Nick Grunzweig

Personal information
- Born: July 21, 1918 Buffalo, New York
- Died: February 10, 2007 (aged 88) Des Moines, Iowa
- Listed height: 6 ft 5 in (1.96 m)
- Listed weight: 215 lb (98 kg)

Career information
- High school: Canisius (Buffalo, New York)
- College: Niagara (1938–1941)
- Position: Forward / center

Career history
- 1946–1947: Buffalo Bisons / Tri-Cities Blackhawks

= Nick Grunzweig =

American basketball player (1918–2007)

Nicholas John Grunzweig (July 21, 1918 – February 10, 2007) was an American professional basketball player.
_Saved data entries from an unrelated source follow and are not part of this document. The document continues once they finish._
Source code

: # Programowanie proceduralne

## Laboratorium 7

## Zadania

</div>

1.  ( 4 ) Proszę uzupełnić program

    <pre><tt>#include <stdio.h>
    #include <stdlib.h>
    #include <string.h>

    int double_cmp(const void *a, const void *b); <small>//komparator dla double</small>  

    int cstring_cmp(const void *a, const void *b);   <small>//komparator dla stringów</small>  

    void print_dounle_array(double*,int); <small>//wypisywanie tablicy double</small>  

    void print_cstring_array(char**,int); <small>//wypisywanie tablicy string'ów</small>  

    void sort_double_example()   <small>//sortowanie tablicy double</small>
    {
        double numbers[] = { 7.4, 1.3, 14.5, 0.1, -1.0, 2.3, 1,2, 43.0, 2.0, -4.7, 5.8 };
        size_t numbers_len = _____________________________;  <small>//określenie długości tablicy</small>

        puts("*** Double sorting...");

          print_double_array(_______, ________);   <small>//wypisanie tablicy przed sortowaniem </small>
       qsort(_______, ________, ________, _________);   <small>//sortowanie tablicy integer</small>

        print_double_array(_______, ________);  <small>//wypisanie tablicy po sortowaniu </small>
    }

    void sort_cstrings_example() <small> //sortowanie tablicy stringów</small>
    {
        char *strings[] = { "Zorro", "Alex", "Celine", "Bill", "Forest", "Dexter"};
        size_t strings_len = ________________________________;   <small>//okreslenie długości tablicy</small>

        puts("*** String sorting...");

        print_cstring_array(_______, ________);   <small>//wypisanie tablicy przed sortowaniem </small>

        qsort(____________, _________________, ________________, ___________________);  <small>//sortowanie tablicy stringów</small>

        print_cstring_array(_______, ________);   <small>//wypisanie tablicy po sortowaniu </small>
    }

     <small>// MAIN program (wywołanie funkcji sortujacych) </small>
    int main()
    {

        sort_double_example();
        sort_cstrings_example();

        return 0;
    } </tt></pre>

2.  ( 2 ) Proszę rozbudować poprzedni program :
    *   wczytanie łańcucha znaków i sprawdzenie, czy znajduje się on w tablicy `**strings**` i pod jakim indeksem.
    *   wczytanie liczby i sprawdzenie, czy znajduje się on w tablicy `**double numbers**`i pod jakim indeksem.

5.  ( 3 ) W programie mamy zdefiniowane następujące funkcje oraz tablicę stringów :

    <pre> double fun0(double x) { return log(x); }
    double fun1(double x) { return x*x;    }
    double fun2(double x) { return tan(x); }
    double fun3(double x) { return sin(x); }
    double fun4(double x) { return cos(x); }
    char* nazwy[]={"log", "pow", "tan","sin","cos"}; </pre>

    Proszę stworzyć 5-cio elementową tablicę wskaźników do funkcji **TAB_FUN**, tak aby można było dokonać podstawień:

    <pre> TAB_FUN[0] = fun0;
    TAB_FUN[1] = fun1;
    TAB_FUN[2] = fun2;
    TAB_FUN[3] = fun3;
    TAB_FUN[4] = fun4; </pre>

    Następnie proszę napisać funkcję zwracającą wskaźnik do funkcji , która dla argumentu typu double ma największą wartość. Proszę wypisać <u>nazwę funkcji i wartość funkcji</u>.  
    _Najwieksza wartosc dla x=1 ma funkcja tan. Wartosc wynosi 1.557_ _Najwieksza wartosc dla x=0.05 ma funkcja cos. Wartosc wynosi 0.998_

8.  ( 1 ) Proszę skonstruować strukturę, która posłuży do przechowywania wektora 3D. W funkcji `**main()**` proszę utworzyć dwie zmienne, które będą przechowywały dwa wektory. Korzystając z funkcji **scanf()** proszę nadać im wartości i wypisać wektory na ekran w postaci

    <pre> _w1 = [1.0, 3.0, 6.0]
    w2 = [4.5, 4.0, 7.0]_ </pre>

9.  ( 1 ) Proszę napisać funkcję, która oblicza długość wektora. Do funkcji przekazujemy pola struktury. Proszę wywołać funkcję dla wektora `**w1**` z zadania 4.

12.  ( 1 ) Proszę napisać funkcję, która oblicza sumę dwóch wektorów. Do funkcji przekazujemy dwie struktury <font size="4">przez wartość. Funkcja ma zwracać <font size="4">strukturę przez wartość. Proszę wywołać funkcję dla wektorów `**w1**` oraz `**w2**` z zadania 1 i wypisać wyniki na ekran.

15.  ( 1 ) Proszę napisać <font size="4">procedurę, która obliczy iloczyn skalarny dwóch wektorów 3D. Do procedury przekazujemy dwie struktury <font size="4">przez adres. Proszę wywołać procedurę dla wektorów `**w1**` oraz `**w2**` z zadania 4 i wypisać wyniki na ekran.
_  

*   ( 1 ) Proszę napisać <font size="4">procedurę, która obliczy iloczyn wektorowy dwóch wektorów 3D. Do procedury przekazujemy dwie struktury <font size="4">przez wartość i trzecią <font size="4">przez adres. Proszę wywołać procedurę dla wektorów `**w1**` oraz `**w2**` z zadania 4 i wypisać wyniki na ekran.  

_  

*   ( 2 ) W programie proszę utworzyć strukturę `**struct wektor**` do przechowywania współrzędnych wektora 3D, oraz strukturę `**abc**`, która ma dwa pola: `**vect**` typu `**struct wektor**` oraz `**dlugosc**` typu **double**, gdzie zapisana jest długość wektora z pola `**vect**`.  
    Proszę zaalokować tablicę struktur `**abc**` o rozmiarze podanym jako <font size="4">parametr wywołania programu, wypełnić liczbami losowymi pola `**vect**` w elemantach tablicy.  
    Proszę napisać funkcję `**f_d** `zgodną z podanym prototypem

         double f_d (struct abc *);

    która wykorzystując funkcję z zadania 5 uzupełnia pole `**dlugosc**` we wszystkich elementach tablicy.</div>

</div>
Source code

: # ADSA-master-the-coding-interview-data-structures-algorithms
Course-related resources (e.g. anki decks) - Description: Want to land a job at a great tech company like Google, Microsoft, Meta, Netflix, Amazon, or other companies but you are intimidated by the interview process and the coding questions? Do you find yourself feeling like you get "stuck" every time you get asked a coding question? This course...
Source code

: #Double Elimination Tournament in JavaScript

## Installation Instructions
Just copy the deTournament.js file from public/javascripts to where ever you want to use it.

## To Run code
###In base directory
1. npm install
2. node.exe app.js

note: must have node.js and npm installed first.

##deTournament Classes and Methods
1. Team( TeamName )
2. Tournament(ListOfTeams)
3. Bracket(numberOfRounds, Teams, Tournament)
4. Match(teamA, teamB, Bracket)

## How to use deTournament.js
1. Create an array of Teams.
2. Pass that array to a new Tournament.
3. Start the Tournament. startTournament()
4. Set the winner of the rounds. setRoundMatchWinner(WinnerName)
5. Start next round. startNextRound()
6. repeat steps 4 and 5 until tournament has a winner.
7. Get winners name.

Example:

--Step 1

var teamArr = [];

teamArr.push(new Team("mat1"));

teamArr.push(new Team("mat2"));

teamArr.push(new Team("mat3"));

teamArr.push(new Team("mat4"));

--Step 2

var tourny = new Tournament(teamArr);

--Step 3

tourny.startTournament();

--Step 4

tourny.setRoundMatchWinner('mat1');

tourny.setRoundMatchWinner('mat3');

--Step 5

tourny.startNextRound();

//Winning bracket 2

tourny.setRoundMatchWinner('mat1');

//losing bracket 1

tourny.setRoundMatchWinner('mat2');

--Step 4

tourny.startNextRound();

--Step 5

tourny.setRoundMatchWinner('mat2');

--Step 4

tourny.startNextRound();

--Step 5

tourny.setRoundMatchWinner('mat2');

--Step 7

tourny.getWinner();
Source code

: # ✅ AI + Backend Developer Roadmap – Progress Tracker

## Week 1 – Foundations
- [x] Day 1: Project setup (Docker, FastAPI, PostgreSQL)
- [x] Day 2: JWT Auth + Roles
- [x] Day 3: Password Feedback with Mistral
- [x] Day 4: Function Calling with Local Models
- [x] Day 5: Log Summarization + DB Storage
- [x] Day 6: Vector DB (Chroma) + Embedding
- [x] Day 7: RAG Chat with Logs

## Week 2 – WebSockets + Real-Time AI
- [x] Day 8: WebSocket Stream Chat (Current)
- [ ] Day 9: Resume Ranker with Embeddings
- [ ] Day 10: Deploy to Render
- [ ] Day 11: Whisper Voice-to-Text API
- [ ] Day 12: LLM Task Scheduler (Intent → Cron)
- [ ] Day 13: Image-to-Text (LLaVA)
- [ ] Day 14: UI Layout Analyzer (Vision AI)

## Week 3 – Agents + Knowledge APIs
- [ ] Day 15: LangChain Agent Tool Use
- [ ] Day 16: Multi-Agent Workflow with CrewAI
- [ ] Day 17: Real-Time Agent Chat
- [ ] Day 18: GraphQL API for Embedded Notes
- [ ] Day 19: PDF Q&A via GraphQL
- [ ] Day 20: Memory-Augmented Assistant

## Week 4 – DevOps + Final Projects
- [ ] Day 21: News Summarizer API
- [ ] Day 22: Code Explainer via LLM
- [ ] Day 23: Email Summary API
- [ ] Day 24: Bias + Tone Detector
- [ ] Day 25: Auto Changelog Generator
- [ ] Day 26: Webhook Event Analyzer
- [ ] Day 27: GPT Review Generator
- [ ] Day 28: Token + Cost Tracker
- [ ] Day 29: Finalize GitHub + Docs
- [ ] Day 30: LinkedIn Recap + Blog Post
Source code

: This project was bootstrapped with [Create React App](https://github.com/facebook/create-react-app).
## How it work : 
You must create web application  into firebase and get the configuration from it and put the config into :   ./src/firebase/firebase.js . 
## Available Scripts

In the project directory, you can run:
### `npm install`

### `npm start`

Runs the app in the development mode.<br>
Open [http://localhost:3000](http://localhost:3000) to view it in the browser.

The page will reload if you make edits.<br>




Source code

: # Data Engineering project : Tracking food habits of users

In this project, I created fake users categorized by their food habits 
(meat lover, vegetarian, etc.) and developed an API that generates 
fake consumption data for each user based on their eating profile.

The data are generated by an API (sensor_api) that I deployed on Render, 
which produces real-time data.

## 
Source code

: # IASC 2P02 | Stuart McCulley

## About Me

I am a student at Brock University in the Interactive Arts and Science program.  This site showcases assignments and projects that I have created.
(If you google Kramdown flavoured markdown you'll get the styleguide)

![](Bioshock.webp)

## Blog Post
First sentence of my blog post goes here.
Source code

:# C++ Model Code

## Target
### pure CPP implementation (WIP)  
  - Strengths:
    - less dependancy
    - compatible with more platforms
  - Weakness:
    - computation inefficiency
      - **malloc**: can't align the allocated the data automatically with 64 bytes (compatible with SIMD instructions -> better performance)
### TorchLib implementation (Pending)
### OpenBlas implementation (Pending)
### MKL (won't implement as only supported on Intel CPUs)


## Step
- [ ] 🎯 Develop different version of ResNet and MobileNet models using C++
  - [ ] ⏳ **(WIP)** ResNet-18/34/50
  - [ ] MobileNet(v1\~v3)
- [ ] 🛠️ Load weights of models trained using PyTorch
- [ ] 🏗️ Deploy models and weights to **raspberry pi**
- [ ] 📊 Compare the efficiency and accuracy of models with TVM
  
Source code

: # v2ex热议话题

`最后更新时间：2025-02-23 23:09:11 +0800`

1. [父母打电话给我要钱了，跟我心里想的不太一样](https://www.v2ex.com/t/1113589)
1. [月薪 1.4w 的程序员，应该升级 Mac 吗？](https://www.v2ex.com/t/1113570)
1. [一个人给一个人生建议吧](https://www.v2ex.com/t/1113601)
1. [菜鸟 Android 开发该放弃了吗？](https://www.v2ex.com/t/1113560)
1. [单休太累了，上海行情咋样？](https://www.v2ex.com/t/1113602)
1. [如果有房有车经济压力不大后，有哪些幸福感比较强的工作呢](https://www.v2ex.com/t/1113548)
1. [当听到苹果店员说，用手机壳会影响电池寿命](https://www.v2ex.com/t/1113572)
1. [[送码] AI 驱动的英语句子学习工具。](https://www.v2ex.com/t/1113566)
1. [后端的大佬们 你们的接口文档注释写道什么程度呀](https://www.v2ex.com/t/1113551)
He played for the Buffalo Bisons (later Tri-Cities Blackhawks) in the National Basketball League during the 1946–47 season and averaged 2.8 points per game. Grunzweig would be one of eight former Buffalo Bisons players to continue playing for the team following their move from Buffalo, New York to Moline, Illinois (representing what was called the "Tri-Cities" area at the time) to play for the Tri-Cities Blackhawks team that became the present-day Atlanta Hawks.

Grunzweig served in the United States Army in both World War II and the Korean War, and spent the majority of his professional career in the military. After retirement from the military, he moved to Iowa where he worked for the Department of Human Services until retiring in 1979.